Prompt ->
Retype, word for word, every line from the one holding "Long Short-Term Memory" through the one holding "- **Handling Long" in the entries below, both included, and only those lines.

START Excerpted data

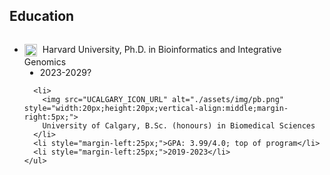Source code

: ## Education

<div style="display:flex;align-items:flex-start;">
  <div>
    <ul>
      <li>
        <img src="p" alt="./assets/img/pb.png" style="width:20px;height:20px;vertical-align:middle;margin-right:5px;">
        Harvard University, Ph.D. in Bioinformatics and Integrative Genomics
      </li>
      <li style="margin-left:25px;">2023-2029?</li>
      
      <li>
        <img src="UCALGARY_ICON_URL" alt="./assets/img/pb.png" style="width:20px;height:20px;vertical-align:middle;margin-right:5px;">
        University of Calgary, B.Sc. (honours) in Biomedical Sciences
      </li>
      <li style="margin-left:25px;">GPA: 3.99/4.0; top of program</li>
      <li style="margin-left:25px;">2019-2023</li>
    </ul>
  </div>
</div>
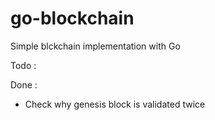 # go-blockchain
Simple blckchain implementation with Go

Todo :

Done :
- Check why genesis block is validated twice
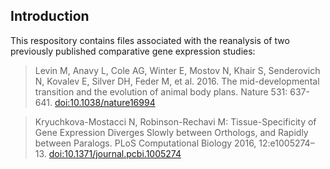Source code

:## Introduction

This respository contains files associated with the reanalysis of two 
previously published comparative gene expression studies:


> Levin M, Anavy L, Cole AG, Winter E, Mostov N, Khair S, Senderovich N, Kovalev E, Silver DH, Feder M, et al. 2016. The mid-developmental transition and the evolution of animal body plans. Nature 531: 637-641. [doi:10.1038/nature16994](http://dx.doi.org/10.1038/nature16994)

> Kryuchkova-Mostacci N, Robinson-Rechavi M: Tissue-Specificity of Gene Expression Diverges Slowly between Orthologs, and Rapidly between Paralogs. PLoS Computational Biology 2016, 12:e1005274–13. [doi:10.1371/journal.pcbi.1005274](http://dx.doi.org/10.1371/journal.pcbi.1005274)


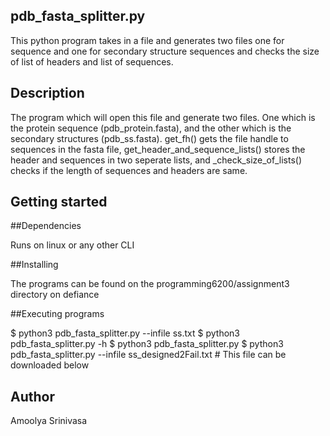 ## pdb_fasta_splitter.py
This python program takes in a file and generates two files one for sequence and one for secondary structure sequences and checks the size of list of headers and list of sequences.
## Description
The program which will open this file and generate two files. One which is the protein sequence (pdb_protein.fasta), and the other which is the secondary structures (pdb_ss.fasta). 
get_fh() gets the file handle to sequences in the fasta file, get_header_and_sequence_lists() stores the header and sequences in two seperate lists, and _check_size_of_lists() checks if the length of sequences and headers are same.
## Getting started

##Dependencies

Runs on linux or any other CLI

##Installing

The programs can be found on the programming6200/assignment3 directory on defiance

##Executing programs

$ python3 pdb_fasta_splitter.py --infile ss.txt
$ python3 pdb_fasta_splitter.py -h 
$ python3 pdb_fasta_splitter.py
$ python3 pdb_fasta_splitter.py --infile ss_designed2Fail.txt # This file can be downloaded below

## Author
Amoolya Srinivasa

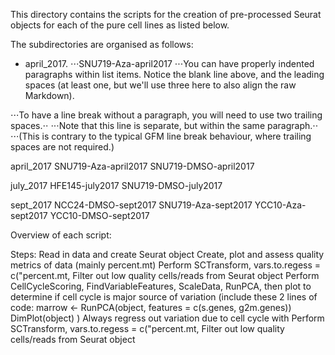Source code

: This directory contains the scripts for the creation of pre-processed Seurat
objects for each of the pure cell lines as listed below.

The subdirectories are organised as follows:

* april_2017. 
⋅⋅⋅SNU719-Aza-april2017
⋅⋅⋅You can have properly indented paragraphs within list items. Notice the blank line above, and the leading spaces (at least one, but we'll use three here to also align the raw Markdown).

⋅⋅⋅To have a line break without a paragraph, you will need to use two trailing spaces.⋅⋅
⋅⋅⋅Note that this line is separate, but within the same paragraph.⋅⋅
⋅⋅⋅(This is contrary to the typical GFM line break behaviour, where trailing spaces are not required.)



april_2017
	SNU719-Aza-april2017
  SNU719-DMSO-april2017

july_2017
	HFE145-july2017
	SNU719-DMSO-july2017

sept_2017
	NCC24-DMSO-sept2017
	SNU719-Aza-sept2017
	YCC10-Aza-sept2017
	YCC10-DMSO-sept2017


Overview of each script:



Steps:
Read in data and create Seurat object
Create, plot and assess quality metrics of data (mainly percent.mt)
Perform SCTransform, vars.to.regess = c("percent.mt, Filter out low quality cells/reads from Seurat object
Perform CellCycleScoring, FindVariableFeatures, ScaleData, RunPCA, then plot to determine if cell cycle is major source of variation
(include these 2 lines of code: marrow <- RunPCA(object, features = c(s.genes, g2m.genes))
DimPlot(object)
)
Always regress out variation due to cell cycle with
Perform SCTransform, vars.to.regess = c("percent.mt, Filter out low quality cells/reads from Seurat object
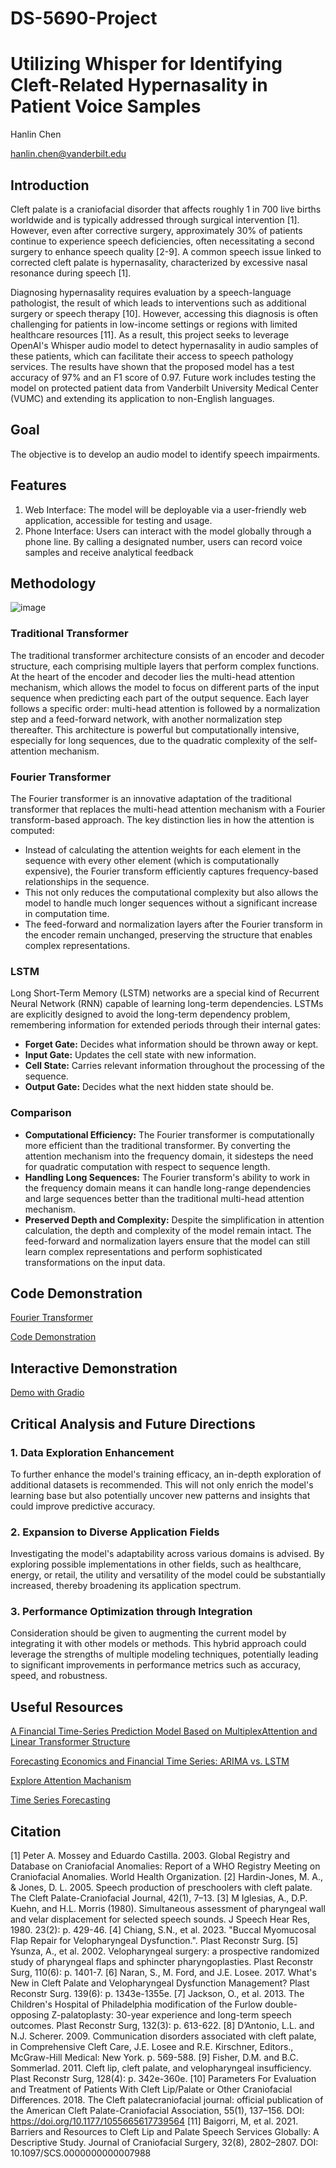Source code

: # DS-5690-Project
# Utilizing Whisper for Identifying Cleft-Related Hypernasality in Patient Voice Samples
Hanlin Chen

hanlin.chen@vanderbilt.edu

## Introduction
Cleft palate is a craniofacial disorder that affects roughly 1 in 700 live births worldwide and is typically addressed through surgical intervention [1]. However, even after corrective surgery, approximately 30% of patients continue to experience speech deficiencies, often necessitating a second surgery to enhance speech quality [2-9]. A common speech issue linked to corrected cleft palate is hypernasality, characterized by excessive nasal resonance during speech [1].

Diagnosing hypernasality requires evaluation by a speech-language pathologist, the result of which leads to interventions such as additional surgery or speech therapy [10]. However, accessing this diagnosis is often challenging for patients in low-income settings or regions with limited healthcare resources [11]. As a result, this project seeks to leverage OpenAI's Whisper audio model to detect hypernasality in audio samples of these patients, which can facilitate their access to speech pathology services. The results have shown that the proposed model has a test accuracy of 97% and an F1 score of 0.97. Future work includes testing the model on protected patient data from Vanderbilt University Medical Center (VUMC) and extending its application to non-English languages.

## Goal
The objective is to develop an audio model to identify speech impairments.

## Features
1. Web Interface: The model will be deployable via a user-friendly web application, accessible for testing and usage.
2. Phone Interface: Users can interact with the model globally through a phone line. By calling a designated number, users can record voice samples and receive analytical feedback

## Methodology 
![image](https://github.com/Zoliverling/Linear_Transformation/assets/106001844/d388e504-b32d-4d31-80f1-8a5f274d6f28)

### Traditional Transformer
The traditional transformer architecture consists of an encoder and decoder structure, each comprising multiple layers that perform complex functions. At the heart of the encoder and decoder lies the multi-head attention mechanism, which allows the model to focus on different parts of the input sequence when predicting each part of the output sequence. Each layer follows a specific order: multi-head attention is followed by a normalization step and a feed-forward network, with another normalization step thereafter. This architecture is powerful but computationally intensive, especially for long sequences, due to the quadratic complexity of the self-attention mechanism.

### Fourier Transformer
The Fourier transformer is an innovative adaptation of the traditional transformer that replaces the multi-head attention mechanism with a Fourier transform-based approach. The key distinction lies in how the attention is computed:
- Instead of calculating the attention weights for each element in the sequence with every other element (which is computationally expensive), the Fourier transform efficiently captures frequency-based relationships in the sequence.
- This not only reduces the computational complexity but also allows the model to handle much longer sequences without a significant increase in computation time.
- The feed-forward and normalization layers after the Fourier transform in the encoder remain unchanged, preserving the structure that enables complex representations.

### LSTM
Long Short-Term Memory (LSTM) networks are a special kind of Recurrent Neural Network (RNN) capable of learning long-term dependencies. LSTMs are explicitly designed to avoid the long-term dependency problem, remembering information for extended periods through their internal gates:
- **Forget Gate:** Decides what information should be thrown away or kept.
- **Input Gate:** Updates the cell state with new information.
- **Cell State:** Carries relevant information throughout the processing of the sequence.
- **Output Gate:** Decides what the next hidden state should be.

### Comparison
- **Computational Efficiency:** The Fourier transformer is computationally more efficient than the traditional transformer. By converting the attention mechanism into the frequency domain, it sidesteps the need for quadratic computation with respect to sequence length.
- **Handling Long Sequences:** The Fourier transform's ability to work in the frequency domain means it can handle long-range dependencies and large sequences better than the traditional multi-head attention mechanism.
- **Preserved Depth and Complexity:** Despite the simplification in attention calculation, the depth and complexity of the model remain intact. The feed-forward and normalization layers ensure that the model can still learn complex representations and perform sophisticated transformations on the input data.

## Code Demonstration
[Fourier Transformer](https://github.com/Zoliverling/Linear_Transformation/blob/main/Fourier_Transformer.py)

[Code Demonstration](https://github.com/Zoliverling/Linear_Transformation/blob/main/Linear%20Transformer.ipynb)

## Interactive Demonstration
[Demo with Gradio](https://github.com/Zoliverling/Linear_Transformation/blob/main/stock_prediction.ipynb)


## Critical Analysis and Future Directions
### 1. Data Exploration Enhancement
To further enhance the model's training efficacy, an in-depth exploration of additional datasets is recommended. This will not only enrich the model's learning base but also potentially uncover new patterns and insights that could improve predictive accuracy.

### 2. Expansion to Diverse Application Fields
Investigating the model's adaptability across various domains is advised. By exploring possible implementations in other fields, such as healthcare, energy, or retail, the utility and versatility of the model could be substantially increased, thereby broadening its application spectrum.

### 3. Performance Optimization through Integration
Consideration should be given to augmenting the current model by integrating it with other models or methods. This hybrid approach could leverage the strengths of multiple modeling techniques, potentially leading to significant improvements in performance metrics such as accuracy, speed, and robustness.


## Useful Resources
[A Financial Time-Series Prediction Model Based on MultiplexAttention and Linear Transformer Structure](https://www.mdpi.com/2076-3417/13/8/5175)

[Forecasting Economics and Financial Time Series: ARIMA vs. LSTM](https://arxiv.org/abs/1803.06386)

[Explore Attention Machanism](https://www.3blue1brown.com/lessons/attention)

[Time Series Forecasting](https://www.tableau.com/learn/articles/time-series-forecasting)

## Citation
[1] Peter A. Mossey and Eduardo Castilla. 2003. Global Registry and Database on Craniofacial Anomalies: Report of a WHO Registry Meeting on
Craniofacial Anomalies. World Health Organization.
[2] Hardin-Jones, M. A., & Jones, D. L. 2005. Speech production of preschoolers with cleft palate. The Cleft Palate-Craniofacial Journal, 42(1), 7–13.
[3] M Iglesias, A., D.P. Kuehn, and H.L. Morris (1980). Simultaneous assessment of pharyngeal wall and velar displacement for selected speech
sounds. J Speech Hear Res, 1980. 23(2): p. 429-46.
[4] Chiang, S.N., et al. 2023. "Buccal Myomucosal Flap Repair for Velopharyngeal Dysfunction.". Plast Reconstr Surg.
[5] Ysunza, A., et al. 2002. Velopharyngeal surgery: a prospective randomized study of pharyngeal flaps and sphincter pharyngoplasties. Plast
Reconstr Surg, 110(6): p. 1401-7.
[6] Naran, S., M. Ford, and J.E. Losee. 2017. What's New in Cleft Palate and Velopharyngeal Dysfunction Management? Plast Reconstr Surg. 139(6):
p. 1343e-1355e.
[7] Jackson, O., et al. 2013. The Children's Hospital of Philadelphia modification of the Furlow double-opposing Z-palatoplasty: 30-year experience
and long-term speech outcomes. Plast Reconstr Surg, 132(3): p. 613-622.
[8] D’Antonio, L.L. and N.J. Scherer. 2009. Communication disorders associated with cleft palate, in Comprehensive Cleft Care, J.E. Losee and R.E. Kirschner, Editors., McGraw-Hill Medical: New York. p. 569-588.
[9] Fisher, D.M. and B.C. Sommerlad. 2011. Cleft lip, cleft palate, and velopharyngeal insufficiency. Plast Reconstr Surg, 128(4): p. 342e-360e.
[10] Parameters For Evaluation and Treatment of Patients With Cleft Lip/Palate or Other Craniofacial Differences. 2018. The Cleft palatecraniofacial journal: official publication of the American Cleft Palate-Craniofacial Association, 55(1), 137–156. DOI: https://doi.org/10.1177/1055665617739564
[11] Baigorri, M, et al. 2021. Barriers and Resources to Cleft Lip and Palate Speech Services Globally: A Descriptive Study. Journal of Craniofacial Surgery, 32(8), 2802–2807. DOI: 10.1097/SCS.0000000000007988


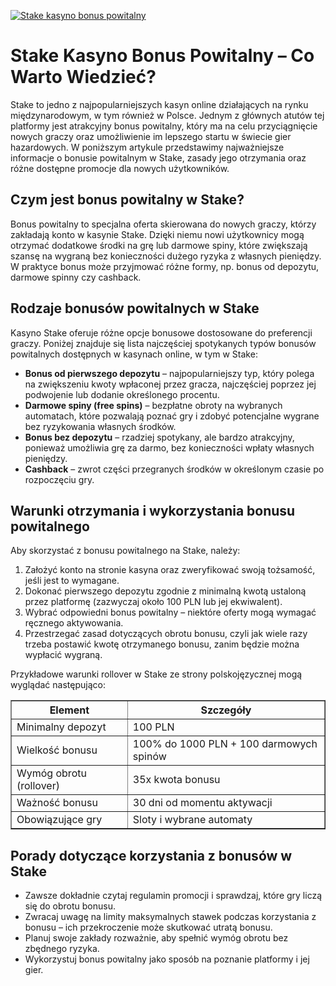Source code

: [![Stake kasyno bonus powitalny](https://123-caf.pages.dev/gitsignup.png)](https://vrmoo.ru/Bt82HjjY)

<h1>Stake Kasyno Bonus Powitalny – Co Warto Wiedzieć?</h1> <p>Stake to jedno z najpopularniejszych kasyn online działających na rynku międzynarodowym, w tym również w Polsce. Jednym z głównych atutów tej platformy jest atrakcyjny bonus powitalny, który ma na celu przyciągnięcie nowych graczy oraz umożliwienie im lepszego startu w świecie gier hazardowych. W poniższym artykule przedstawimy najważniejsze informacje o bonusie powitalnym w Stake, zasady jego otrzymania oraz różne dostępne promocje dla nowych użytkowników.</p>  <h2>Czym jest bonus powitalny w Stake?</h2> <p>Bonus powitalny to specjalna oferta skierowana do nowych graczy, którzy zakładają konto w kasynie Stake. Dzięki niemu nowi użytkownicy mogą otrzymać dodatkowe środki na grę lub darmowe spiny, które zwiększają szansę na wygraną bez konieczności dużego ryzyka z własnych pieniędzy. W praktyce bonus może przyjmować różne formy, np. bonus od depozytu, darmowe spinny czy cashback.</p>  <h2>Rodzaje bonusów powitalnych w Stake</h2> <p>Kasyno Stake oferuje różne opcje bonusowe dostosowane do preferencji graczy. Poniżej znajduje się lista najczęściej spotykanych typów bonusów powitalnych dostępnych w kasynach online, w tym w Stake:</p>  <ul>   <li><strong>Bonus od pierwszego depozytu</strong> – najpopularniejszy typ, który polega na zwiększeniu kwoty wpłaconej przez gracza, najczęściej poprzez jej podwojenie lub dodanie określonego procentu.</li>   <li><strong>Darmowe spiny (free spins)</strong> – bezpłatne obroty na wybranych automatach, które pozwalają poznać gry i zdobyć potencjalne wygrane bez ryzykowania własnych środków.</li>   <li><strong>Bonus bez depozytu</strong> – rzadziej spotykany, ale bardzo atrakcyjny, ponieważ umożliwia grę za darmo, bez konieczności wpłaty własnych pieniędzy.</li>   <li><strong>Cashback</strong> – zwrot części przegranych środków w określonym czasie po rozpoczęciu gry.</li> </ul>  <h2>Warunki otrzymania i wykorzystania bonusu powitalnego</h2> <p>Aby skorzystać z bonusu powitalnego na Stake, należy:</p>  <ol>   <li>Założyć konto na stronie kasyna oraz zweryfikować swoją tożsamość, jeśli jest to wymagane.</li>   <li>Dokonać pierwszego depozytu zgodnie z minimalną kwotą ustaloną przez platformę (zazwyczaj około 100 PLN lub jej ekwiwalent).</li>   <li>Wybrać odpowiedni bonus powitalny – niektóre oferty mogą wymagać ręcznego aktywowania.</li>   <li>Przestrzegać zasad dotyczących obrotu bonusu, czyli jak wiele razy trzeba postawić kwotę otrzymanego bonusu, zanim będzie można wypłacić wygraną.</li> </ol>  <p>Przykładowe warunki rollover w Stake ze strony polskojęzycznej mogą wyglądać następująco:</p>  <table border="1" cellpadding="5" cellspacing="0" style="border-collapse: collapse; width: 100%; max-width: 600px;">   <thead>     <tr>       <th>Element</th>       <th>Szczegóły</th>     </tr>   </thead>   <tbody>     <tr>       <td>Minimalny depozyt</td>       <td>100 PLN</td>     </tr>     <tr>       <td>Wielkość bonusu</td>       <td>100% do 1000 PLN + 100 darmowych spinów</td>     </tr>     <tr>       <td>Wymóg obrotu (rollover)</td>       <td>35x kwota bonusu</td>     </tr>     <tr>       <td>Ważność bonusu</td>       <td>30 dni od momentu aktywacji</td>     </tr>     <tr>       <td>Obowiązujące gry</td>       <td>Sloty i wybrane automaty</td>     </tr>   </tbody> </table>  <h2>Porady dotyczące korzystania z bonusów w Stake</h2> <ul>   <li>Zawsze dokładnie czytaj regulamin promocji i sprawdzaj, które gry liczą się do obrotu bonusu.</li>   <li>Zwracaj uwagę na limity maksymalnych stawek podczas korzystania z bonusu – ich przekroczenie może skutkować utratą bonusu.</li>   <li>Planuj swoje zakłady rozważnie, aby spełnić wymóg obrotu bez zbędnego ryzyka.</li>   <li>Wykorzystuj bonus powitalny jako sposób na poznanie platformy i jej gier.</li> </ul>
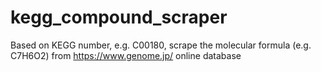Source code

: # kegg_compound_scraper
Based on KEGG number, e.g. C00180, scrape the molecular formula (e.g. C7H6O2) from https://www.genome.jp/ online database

END Excerpted data

Result for this exercise ->
Long Short-Term Memory (LSTM) networks are a special kind of Recurrent Neural Network (RNN) capable of learning long-term dependencies. LSTMs are explicitly designed to avoid the long-term dependency problem, remembering information for extended periods through their internal gates:
- **Forget Gate:** Decides what information should be thrown away or kept.
- **Input Gate:** Updates the cell state with new information.
- **Cell State:** Carries relevant information throughout the processing of the sequence.
- **Output Gate:** Decides what the next hidden state should be.

### Comparison
- **Computational Efficiency:** The Fourier transformer is computationally more efficient than the traditional transformer. By converting the attention mechanism into the frequency domain, it sidesteps the need for quadratic computation with respect to sequence length.
- **Handling Long Sequences:** The Fourier transform's ability to work in the frequency domain means it can handle long-range dependencies and large sequences better than the traditional multi-head attention mechanism.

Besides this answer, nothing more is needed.